Mathematical description

Any mixed state can be described by a density matrix \(\hat{\rho}\):

\[\hat{\rho} = \sum_{\substack{\sigma, \sigma'}}C_{\sigma_{1}\sigma'_{1},...,\sigma_{N}\sigma'_{N}}|{\sigma_1}\rangle\langle{\sigma'_1}|\otimes...\otimes|{\sigma_N}\rangle\langle{\sigma'_N}|\]

with \(C_{\sigma_{1}\sigma'_{1},...,\sigma_{N}\sigma'_{N}}\) a 2D tensor containing \(2^N \times 2^N\) complex values and \(\{|\sigma_i\rangle\}\) forming an orthonormal basis.

\(\hat{\rho}\) can be cast into an matrix product operator [Schollwoeck2010], via successive SVD decompositions:

\[\hat{\rho} = \sum_{\chi_1...\chi_N} A^{[1]\sigma_1, \sigma'_1}_{1, \chi_1} A^{[2] \sigma_2, \sigma'_2}_{\chi_1, \chi_{2}} ...A^{[N] \sigma_N, \sigma'_N}_{\chi_{N-1}, 1}|{\sigma_1}\rangle\langle{\sigma'_1}|\otimes...\otimes|{\sigma_N}\rangle\langle{\sigma'_N}|\]

We obtain a product of \(N\) complex-valued tensors \(\{A^{[i]\sigma_i}\}\), separated by bond dimensions \(\{\chi_1, \chi_2, ..., \chi_{N-1}\}\). Assuming the \(\chi\) are bounded by a maximum bond dimension \(\chi_{max}\), the number of values contained in the MPO scales in \(\mathcal{O}(N^2\chi_{max}^3)\) with \(N\) the number of qubits of the system.

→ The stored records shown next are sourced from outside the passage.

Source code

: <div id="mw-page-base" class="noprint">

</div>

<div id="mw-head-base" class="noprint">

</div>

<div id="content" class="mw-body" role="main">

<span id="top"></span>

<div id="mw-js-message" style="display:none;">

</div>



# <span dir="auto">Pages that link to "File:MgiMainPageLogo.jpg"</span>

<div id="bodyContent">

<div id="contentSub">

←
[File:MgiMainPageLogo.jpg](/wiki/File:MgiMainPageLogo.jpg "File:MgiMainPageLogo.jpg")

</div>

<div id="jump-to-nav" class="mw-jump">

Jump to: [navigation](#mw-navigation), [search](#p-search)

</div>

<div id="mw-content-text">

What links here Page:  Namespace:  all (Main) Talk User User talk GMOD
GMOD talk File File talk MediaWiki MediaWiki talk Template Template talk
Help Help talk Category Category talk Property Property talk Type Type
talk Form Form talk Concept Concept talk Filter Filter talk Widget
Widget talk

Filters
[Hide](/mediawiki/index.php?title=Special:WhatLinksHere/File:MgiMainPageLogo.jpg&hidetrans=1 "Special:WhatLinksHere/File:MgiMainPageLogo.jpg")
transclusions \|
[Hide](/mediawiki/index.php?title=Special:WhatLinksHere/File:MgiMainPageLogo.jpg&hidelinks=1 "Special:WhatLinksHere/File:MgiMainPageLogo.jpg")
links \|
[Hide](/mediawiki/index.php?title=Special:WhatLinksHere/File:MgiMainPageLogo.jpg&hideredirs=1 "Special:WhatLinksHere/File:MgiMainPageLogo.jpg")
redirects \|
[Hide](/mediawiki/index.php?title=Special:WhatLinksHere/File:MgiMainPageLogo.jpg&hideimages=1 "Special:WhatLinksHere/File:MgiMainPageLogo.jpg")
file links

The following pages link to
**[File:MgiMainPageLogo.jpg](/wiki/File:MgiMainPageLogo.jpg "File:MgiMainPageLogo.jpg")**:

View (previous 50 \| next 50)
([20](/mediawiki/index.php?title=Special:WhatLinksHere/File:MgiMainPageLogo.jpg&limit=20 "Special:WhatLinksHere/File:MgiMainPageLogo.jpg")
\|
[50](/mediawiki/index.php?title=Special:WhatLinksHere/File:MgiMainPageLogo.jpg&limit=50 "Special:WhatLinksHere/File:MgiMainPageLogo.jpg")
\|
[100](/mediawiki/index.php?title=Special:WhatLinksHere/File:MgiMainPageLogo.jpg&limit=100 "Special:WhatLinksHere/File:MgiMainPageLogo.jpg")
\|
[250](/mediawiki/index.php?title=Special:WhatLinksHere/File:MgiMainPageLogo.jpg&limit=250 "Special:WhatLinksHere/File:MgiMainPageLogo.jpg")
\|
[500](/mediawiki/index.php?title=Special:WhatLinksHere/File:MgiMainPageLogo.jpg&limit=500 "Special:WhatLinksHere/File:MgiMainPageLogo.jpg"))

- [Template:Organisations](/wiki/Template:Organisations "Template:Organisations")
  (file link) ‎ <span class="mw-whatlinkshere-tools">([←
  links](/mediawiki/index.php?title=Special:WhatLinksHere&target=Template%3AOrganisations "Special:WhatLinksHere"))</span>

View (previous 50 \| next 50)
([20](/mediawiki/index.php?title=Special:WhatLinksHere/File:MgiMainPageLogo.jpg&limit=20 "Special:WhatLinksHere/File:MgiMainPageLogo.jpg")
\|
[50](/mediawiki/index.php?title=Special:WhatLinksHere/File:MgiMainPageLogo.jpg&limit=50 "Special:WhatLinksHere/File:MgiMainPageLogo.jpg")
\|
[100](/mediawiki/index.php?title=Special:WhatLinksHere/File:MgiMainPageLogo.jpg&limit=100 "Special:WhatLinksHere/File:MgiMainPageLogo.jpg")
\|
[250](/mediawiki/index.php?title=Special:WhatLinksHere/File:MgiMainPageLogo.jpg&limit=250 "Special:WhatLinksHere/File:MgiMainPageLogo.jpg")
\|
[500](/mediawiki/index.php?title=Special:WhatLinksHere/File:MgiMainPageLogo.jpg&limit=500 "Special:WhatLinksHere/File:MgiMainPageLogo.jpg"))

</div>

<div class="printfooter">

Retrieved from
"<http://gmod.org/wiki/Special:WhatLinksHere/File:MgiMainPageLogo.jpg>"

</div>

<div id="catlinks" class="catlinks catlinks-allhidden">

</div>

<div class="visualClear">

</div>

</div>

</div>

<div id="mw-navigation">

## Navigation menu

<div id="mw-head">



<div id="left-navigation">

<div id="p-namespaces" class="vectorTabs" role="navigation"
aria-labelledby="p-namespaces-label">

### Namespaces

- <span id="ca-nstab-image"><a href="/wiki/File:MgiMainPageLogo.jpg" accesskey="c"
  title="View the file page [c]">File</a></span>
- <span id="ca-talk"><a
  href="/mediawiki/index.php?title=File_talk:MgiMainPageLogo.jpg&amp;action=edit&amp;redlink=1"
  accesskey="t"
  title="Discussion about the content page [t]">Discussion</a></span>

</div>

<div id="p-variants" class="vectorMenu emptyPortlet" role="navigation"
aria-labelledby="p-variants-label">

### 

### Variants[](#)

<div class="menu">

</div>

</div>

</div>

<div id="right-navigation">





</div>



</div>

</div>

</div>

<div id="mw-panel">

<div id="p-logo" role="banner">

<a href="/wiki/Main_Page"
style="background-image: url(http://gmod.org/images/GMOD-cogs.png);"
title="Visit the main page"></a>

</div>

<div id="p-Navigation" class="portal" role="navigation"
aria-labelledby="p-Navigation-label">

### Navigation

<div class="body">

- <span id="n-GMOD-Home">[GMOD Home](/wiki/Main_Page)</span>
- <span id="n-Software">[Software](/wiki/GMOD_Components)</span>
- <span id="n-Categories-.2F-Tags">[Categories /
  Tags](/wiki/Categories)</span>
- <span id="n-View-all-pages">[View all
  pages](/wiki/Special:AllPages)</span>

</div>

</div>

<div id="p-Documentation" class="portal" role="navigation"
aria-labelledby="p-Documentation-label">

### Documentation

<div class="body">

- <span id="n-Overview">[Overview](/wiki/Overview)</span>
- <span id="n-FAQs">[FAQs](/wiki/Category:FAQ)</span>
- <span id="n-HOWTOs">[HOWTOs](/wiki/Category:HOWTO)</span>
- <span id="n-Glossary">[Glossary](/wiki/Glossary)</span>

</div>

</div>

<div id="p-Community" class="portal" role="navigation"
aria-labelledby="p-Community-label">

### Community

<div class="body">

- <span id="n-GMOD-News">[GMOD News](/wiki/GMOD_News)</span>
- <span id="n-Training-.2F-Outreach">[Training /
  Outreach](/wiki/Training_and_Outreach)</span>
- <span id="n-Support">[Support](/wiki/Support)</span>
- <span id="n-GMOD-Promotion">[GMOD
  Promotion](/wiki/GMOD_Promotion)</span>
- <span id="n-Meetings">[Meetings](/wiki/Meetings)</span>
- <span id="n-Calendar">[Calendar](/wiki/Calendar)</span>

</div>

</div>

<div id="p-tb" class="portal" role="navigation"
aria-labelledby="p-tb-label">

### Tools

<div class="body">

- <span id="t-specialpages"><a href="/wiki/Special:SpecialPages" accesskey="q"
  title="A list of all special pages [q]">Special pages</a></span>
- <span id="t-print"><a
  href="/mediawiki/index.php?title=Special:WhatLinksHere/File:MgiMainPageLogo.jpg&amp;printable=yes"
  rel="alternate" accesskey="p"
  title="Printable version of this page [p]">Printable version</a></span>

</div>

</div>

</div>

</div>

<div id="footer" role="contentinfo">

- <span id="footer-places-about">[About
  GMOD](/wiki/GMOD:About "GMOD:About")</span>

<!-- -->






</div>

Essentially, applying operators (the quantum gates) increases bond dimensions throughout the simulation, and truncating these bond dimensions allows us to approximate the state. For more informations on the two truncation modes we provide, please refer to our user guide on MPO.

In sample mode with a finite number of shots, samples are obtained efficiently using the OPES algorithm [Ballarin2024].

The MPO simulator can also be used to the compute expectation value of an observable \(O\) in the Heisenberg picture. Unlike the conventional Schrödinger picture, where the initial state is evolved forward in time by applying gates directly to the state, here the process is reversed: the observable is evolved backward in time through a circuit \(U\) (with or without noise) by computing \(U^\dagger O U\) and then projected onto the initial state. This contraction approach can be beneficial for simulating quantum circuits with a larger number of qubits, especially when the qubit topology is not restricted to one dimension, when circuits are close to Clifford circuits, or when circuit depths permit light-cone structures.

Accepts circuits of any connectivity. The plugin qat.plugins.Nnizer is used to map the circuit onto a linear nearest neighbour (LNN) topology automatically, while respecting the correct noise model.